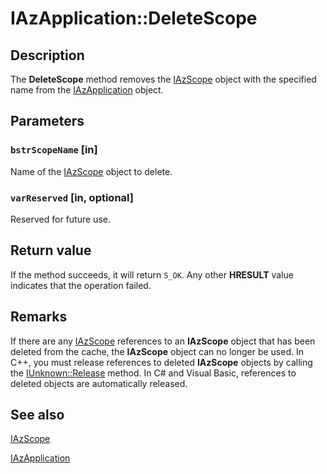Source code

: # IAzApplication::DeleteScope

## Description

The **DeleteScope** method removes the [IAzScope](https://learn.microsoft.com/windows/win32/api/azroles/nn-azroles-iazscope) object with the specified name from the [IAzApplication](https://learn.microsoft.com/windows/win32/api/azroles/nn-azroles-iazapplication) object.

## Parameters

### `bstrScopeName` [in]

Name of the [IAzScope](https://learn.microsoft.com/windows/win32/api/azroles/nn-azroles-iazscope) object to delete.

### `varReserved` [in, optional]

Reserved for future use.

## Return value

If the method succeeds, it will return `S_OK`. Any other **HRESULT** value indicates that the operation failed.

## Remarks

If there are any [IAzScope](https://learn.microsoft.com/windows/win32/api/azroles/nn-azroles-iazscope) references to an **IAzScope** object that has been deleted from the cache, the **IAzScope** object can no longer be used. In C++, you must release references to deleted **IAzScope** objects by calling the [IUnknown::Release](https://learn.microsoft.com/windows/win32/api/unknwn/nf-unknwn-iunknown-release) method. In C# and Visual Basic, references to deleted objects are automatically released.

## See also

[IAzScope](https://learn.microsoft.com/windows/win32/api/azroles/nn-azroles-iazscope)

[IAzApplication](https://learn.microsoft.com/windows/win32/api/azroles/nn-azroles-iazapplication)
════════
** YOUR ASSIGNMENT **
Copy out, exactly and alone, the lines of the entries above between the ones holding "The **DeleteScope** method" and "If there are", inclusive.

** SOLUTION TO THE PROBLEM **
The **DeleteScope** method removes the [IAzScope](https://learn.microsoft.com/windows/win32/api/azroles/nn-azroles-iazscope) object with the specified name from the [IAzApplication](https://learn.microsoft.com/windows/win32/api/azroles/nn-azroles-iazapplication) object.

## Parameters

### `bstrScopeName` [in]

Name of the [IAzScope](https://learn.microsoft.com/windows/win32/api/azroles/nn-azroles-iazscope) object to delete.

### `varReserved` [in, optional]

Reserved for future use.

## Return value

If the method succeeds, it will return `S_OK`. Any other **HRESULT** value indicates that the operation failed.

## Remarks

If there are any [IAzScope](https://learn.microsoft.com/windows/win32/api/azroles/nn-azroles-iazscope) references to an **IAzScope** object that has been deleted from the cache, the **IAzScope** object can no longer be used. In C++, you must release references to deleted **IAzScope** objects by calling the [IUnknown::Release](https://learn.microsoft.com/windows/win32/api/unknwn/nf-unknwn-iunknown-release) method. In C# and Visual Basic, references to deleted objects are automatically released.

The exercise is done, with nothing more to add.